The friendliest, high quality science and math community on the planet! Everyone who loves science is here!

Homework Help: Check that z^a is holomorphic on C\{0}

  1. Mar 19, 2009 #1
    i need to check [itex]z^a[/itex] is holomorphic on [itex]\mathbb{C} \backslash \{0\}, a \in \mathbb{C}[/itex] but am having difficulty arranging it into a form that i can use the Cauchy Riemann equations on. so far is have:

    [itex]z^a=e^{a \ln{z}}=e^{a \ln{|z|}}e^{i arg(z)}[/itex]
    which when i break up the second exponential gives

    [itex]z^a=e^{a \ln{(x^2+y^2)^{\frac{1}{2}}}} \cos{\arctan{(\frac{y}{x})}}+i e^{a \ln{(x^2+y^2)^{\frac{1}{2}}}} \sin{\arctan{(\frac{y}{x})}}[/itex]

    so if i let [itex]z=u(x,y)+i v(x,y)[/itex] we get

    [itex]u(x,y)=e^{a \ln{(x^2+y^2)^{\frac{1}{2}}}} \cos{\arctan{(\frac{y}{x})}}[/itex]
    [itex]v(x,y)=e^{a \ln{(x^2+y^2)^{\frac{1}{2}}}} \sin{\arctan{(\frac{y}{x})}}[/itex]
  2. jcsd
  3. Mar 19, 2009 #2
    Re: Holomorphic

    Unless you allow multi-values functions, [tex]z^a[/tex] is not holomorphic on [tex]\mathbb{C}\setminus\{0\}[/tex] for [tex]a\notin \mathbb{Z}[/tex], but only on [tex]\mathbb{C}[/tex] minus a branch cut (e.g. along the negative real axis). To prove that [tex]z^a[/tex] is holomorphic on this region, use the fact that exp, log are holomorphic and that compositions of holomorphic functions are holomorphic.
  4. Mar 19, 2009 #3
    Re: Holomorphic

    ok. is this possible using the Cauchy Riemann equations though?

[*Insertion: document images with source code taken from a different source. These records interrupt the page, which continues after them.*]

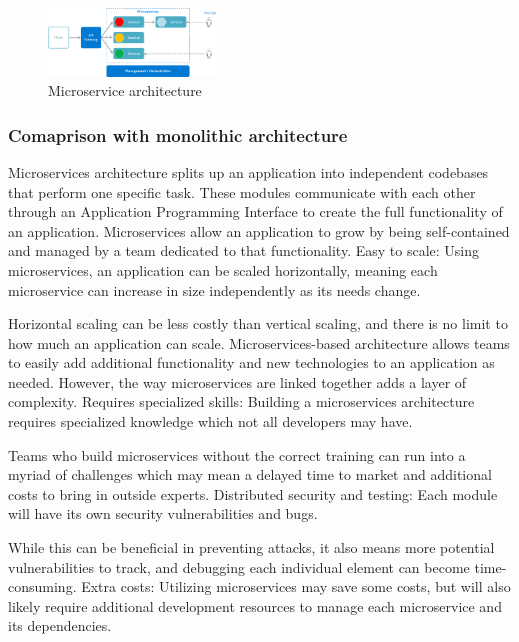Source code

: \documentclass[conference]{IEEEtran}
\begin{document}
\begin{figure}[!h]
    \begin{center}
        \includegraphics[width=0.4\textwidth]{figures/microservices-logical.png}
    \end{center}
    \caption{Microservice architecture}
    \label{fig:microservice}
\end{figure}

\subsubsection{Comaprison with monolithic architecture}

Microservices architecture splits up an application into independent codebases that perform one specific task. These modules communicate with each other through an Application Programming Interface to create the full functionality of an application.
Microservices allow an application to grow by being self-contained and managed by a team dedicated to that functionality.
Easy to scale: Using microservices, an application can be scaled horizontally, meaning each microservice can increase in size independently as its needs change.

Horizontal scaling can be less costly than vertical scaling, and there is no limit to how much an application can scale.
Microservices-based architecture allows teams to easily add additional functionality and new technologies to an application as needed. However, the way microservices are linked together adds a layer of complexity.
Requires specialized skills: Building a microservices architecture requires specialized knowledge which not all developers may have.

Teams who build microservices without the correct training can run into a myriad of challenges which may mean a delayed time to market and additional costs to bring in outside experts.
Distributed security and testing: Each module will have its own security vulnerabilities and bugs.

While this can be beneficial in preventing attacks, it also means more potential vulnerabilities to track, and debugging each individual element can become time-consuming.
Extra costs: Utilizing microservices may save some costs, but will also likely require additional development resources to manage each microservice and its dependencies.
\end{document}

    also can you talk me throught the branch cut here:

    we have [itex]z=re^{i \theta}[/itex]
    so [itex]z^a=r^a e^{i a \theta[/itex]

    so if we change [itex]\theta[/itex] by [itex]2 \pi[/itex] we have the same value of z corresponding to more than one value of [itex]z^a[/itex] (i.e. a multifunction). This means there are different branches corresponding to the different values the function can take for the same z.
    what do you mean by "take a branch cut along the negative real axis"?
  5. Mar 19, 2009 #4
    Re: Holomorphic

    It should be. Compute the partial derivates of exp, log (inverse function theorem) and apply the chain rule to exp(a log(z)).

    Consider the set [tex]\mathbb{C}_-=\mathbb{C}\setminus\{x\in\mathbb{R}:x\le 0\}[/tex]. Then [tex]z^a=e^{a\log(z)}[/tex], taking the principal value of log, is single-valued holomorphic function on [tex]\mathbb{C}_-[/tex]. The function "jumps" when crossing the negative real axis, so it can not be extended to a holomorphic function on [tex]\mathbb{C}\setminus 0[/tex].
    The deeper topological reason is that [tex]\mathbb{C}_-[/tex] is simply connected (all loops in it can be contracted to a point), while [tex]\mathbb{C}\setminus 0[/tex] is not. If you want to know more about this, check out http://en.wikipedia.org/wiki/Monodromy_theorem" [Broken].
    Last edited by a moderator: May 4, 2017
  6. Mar 19, 2009 #5
    Re: Holomorphic

    i see that if we take the principal argument of z and hence the proncipal value of log it does indeed jump as you cross the negative real axis - why does this mean it can't be extended to a holomorphic function on C\0?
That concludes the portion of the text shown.